Ever since I was about 16 years old, I’ve always felt like I was at least two years behind my friends and classmates. Small things like having my first kiss and a first boyfriend happened a good two years after my closest friends hit those milestones, and for most of my adolescence, that trend continued in uncanny ways.
I was two years behind my college friends to actually live in a dorm (I commuted to college) and I studied abroad as a senior, not a junior. Now, I’m a freelance writer without a steady, full-time job, and I’ve spent my first two years after my college graduation watching my friends and peers talk about work wives, commuting hell, finding apartments, and so on. I contribute little to these conversations because I work and live at home. I haven’t hit those milestones. I’m still exactly two years behind.

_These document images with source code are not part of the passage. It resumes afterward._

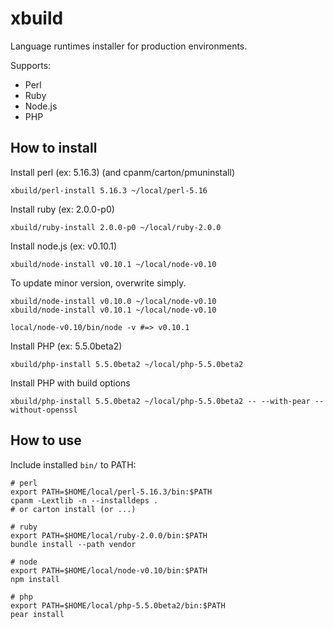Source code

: # xbuild

Language runtimes installer for production environments.

Supports:
* Perl
* Ruby
* Node.js
* PHP

## How to install

Install perl (ex: 5.16.3) (and cpanm/carton/pmuninstall)

    xbuild/perl-install 5.16.3 ~/local/perl-5.16

Install ruby (ex: 2.0.0-p0)

    xbuild/ruby-install 2.0.0-p0 ~/local/ruby-2.0.0

Install node.js (ex: v0.10.1)

    xbuild/node-install v0.10.1 ~/local/node-v0.10

To update minor version, overwrite simply.

    xbuild/node-install v0.10.0 ~/local/node-v0.10
    xbuild/node-install v0.10.1 ~/local/node-v0.10
    
    local/node-v0.10/bin/node -v #=> v0.10.1

Install PHP (ex: 5.5.0beta2)

    xbuild/php-install 5.5.0beta2 ~/local/php-5.5.0beta2

Install PHP with build options

    xbuild/php-install 5.5.0beta2 ~/local/php-5.5.0beta2 -- --with-pear --without-openssl

## How to use

Include installed `bin/` to PATH:

    # perl
    export PATH=$HOME/local/perl-5.16.3/bin:$PATH
    cpanm -Lextlib -n --installdeps .
    # or carton install (or ...)
    
    # ruby
    export PATH=$HOME/local/ruby-2.0.0/bin:$PATH
    bundle install --path vendor
    
    # node
    export PATH=$HOME/local/node-v0.10/bin:$PATH
    npm install

    # php
    export PATH=$HOME/local/php-5.5.0beta2/bin:$PATH
    pear install
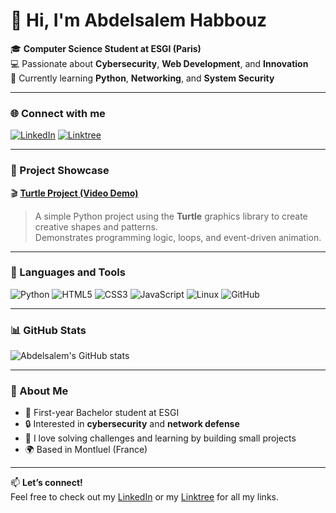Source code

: # 👋 Hi, I'm Abdelsalem Habbouz

🎓 **Computer Science Student at ESGI (Paris)**  
💻 Passionate about **Cybersecurity**, **Web Development**, and **Innovation**  
🚀 Currently learning **Python**, **Networking**, and **System Security**

---

### 🌐 Connect with me
[![LinkedIn](https://img.shields.io/badge/LinkedIn-Abdelsalem%20Habbouz-blue?style=flat-square&logo=linkedin)](https://www.linkedin.com/in/abdelsalem-habbouz-441716225)
[![Linktree](https://img.shields.io/badge/Linktree-Abdelsalem%20Habbouz-green?style=flat-square&logo=linktree)](https://linktr.ee/abdelsalem.habbouz)

---

### 🎥 Project Showcase
🎬 [**Turtle Project (Video Demo)**](https://drive.google.com/file/d/1ZoSE0NnhFBtRnE2g2NT-PSToKnTgN5h9/view)  
> A simple Python project using the **Turtle** graphics library to create creative shapes and patterns.  
> Demonstrates programming logic, loops, and event-driven animation.

---

### 🧰 Languages and Tools
![Python](https://img.shields.io/badge/-Python-3776AB?logo=python&logoColor=white)
![HTML5](https://img.shields.io/badge/-HTML5-E34F26?logo=html5&logoColor=white)
![CSS3](https://img.shields.io/badge/-CSS3-1572B6?logo=css3&logoColor=white)
![JavaScript](https://img.shields.io/badge/-JavaScript-F7DF1E?logo=javascript&logoColor=black)
![Linux](https://img.shields.io/badge/-Linux-FCC624?logo=linux&logoColor=black)
![GitHub](https://img.shields.io/badge/-GitHub-181717?logo=github&logoColor=white)

---

### 📊 GitHub Stats
![Abdelsalem's GitHub stats](https://github-readme-stats.vercel.app/api?username=Abdelsalem-habbouz&show_icons=true&theme=tokyonight)

---

### 🧠 About Me
- 🏫 First-year Bachelor student at ESGI  
- 🔒 Interested in **cybersecurity** and **network defense**  
- 🧩 I love solving challenges and learning by building small projects  
- 🌍 Based in Montluel (France)

---

📫 **Let’s connect!**  
Feel free to check out my [LinkedIn](https://www.linkedin.com/in/abdelsalem-habbouz-441716225) or my [Linktree](https://linktr.ee/abdelsalem.habbouz) for all my links.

I’ve always felt like I was falling behind in this race, and for a long time it bothered me, then it made me laugh because of the strange coincidences that always meant I was playing catch up. And that’s it: I always felt like I had to catch up.

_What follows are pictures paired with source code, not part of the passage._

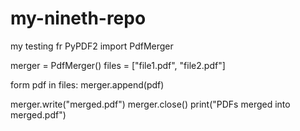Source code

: # my-nineth-repo
my testing
fr PyPDF2 import PdfMerger

merger = PdfMerger()
files = ["file1.pdf", "file2.pdf"]

form pdf in files:
    merger.append(pdf)

merger.write("merged.pdf")
merger.close()
print("PDFs merged into merged.pdf")
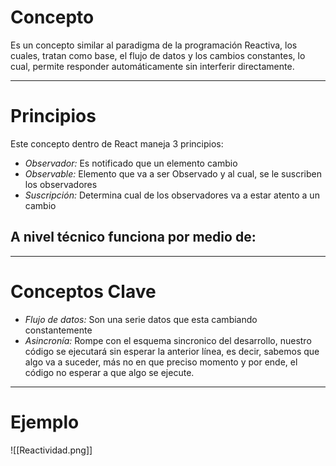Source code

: 
# Concepto

Es un concepto similar al paradigma de la programación Reactiva, los cuales, tratan como base, el flujo de datos y los cambios constantes, lo cual, permite responder automáticamente sin interferir directamente.

---
# Principios
Este concepto dentro de React maneja 3 principios:

* *Observador:* Es notificado que un elemento cambio
* *Observable:* Elemento que va a ser Observado y al cual, se le suscriben los observadores
* *Suscripción:* Determina cual de los observadores va a estar atento a un cambio

## A nivel técnico funciona por medio de:


---
# Conceptos Clave

* *Flujo de datos:* Son una serie datos que esta cambiando constantemente
* *Asincronía:* Rompe con el esquema sincronico del desarrollo, nuestro código se ejecutará sin esperar la anterior línea, es decir, sabemos que algo va a suceder, más no en que preciso momento y por ende, el código no esperar a que algo se ejecute.

---
# Ejemplo

![[Reactividad.png]]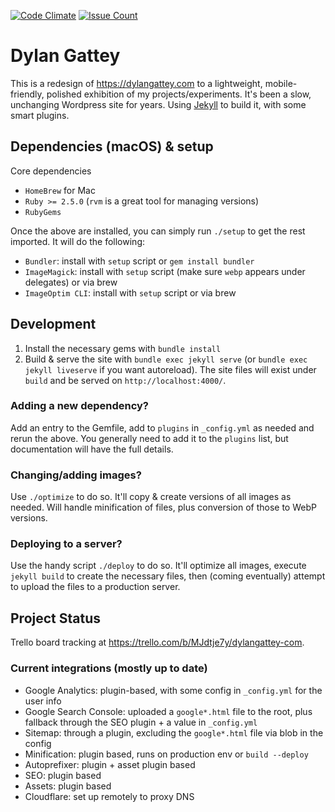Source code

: [![Code Climate](https://codeclimate.com/github/dgattey/dg/badges/gpa.svg?style=flat)](https://codeclimate.com/github/dgattey/dg) [![Issue Count](https://codeclimate.com/github/dgattey/dg/badges/issue_count.svg?style=flat)](https://codeclimate.com/github/dgattey/dg)

# Dylan Gattey
This is a redesign of https://dylangattey.com to a lightweight, mobile-friendly, polished exhibition of my projects/experiments. It's been a slow, unchanging Wordpress site for years. Using [Jekyll](https://jekyllrb.com/) to build it, with some smart plugins.

## Dependencies (macOS) & setup
Core dependencies
- `HomeBrew` for Mac
- `Ruby >= 2.5.0` (`rvm` is a great tool for managing versions)
- `RubyGems`

Once the above are installed, you can simply run `./setup` to get the rest imported. It will do the following:
- `Bundler`: install with `setup` script or `gem install bundler`
- `ImageMagick`: install with `setup` script (make sure `webp` appears under delegates) or via brew
- `ImageOptim CLI`: install with `setup` script or via brew

## Development
1. Install the necessary gems with `bundle install`
2. Build & serve the site with `bundle exec jekyll serve` (or `bundle exec jekyll liveserve` if you want autoreload). The site files will exist under `build` and be served on `http://localhost:4000/`.

### Adding a new dependency?
Add an entry to the Gemfile, add to `plugins` in `_config.yml` as needed and rerun the above. You generally need to add it to the `plugins` list, but documentation will have the full details.

### Changing/adding images?
Use `./optimize` to do so. It'll copy & create versions of all images as needed. Will handle minification of files, plus conversion of those to WebP versions.

### Deploying to a server?
Use the handy script `./deploy` to do so. It'll optimize all images, execute `jekyll build` to create the necessary files, then (coming eventually) attempt to upload the files to a production server.

## Project Status
Trello board tracking at https://trello.com/b/MJdtje7y/dylangattey-com.

### Current integrations (mostly up to date)
- Google Analytics: plugin-based, with some config in `_config.yml` for the user info
- Google Search Console: uploaded a `google*.html` file to the root, plus fallback through the SEO plugin + a value in `_config.yml`
- Sitemap: through a plugin, excluding the `google*.html` file via blob in the config
- Minification: plugin based, runs on production env or `build --deploy`
- Autoprefixer: plugin + asset plugin based
- SEO: plugin based
- Assets: plugin based
- Cloudflare: set up remotely to proxy DNS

But why? Why should someone else’s life cast harsh shadows upon mine? This idea really hit home to me recently, and taught me that I’m not the only one who feels pressured to “catch up” and hit milestones. My two sisters both got married in the past couple years. They had beautiful weddings and are in loving, committed relationships with men I consider my brothers. Both have been married for a few months to a year, and wherever we go, my two sisters, both under 31, are constantly asked about babies.
The comments, always made my near-strangers and well-meaning acquaintances, go like this:
“So is there a bun in the oven?”
“Are you having kids soon?”
“Are you trying to get pregnant?”
“You know, it’s almost tiiime!”
When this happens, I constantly see my sisters squirm, visibly uncomfortable and straining to maintain a polite expression. Because you see: these are not appropriate questions to ask a stranger. As a sister, I feel like it’s not my place to suggest when my sisters should start procreating. There’s no “time” to start: it’s all up to you.

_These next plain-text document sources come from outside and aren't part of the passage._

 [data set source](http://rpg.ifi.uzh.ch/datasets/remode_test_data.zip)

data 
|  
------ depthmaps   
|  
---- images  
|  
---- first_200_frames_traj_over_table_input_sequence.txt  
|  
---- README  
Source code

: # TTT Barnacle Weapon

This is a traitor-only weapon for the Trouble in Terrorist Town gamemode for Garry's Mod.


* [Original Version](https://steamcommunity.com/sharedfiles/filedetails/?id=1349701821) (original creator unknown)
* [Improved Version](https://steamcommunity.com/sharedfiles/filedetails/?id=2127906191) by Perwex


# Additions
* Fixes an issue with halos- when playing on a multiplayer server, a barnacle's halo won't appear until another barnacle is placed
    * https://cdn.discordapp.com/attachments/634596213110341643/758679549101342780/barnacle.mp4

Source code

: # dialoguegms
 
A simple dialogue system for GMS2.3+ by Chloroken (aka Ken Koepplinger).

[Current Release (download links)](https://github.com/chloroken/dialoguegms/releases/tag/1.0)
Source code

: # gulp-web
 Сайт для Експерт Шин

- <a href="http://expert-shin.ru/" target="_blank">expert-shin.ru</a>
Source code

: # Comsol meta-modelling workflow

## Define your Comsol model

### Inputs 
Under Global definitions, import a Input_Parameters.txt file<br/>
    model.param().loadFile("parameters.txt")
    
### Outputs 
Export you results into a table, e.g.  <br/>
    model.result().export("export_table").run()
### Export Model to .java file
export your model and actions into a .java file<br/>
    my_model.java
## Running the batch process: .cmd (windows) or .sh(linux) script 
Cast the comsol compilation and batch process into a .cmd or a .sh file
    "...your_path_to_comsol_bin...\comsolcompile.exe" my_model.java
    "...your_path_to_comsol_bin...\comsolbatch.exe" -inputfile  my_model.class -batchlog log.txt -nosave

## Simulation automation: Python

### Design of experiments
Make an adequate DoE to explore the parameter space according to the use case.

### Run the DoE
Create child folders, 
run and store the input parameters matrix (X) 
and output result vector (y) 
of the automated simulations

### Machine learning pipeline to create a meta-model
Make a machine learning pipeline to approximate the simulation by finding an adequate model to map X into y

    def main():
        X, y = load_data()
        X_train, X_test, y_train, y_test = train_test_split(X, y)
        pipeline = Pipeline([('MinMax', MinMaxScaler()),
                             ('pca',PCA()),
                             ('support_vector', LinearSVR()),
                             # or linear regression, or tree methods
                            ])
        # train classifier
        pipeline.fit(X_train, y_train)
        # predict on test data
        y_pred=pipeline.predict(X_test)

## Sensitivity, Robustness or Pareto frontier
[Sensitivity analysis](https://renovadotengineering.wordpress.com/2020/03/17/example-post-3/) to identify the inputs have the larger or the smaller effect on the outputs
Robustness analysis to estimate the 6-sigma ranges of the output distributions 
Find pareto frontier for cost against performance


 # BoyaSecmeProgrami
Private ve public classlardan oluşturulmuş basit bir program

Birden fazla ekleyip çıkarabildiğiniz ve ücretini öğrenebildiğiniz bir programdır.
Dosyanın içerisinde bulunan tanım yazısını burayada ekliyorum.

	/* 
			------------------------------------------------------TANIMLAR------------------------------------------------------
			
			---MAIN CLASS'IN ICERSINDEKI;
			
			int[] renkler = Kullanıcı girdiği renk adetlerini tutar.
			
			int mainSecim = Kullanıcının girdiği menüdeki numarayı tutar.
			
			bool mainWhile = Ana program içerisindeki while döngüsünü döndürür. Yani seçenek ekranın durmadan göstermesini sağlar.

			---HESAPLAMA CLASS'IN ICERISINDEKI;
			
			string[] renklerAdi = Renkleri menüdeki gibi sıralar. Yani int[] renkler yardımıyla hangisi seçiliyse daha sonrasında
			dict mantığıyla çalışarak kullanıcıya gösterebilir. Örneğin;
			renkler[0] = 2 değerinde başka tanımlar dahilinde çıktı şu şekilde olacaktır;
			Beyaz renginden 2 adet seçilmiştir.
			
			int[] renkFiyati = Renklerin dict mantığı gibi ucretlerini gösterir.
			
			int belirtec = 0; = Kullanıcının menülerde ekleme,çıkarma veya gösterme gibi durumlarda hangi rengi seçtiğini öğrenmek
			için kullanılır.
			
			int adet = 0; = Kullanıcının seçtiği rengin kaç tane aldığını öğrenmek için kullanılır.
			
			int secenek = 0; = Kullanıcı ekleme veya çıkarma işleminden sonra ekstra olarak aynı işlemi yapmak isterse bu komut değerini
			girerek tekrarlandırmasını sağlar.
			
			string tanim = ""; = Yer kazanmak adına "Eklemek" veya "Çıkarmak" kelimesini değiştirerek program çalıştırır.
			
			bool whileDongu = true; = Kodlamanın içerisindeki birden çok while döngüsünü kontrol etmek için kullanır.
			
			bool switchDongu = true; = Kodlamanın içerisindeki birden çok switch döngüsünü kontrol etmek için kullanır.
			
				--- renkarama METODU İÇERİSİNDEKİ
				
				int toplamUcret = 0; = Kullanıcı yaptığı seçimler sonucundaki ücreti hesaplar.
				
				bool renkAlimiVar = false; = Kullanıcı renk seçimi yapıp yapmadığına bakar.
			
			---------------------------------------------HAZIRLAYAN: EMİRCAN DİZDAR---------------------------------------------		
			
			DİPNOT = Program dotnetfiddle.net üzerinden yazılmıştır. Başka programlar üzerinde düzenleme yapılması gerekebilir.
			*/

Which brings me to my own milestones, and my lifelong feeling that I had to catch up. The same people who ask my sisters when they’re finally going to have kids are the same people that tell me that as the youngest sister, I’m “the next one” in line to get married. They ask me about my career, if waitressing is “the only thing I’m doing” and are then judgmental when the word “freelancer” comes out of my mouth. They tell me I shouldn’t have picked English as a major, that I’m still behind. But for the first time, I’m asserting my right to say that I’m not behind. I’m not catching up to anyone. I’m doing my best and I’m right where I need to be.
Currently, I’m a freelancer and part-time waitress. I haven’t moved into my own apartment, haven’t ever worked a full-time, soul-deadening job, and am nowhere near getting engaged or getting married. Not even close. And maybe these people are truly interested in my life, and are offering genuine advice from a well-meaning heart. But it does more damage than they realize.
So when you ask me about my milestones, instead of asking me what I still have to “accomplish,” ask me what I’ve already done. Ask me about the places I’ve traveled, ask me about the books I’m reading, ask me about where I’ve been, not where I’m going. Because when you tell me I should be further than I am, it makes me feel like a failure. And that’s not okay.
I am going at my own pace. And that’s okay.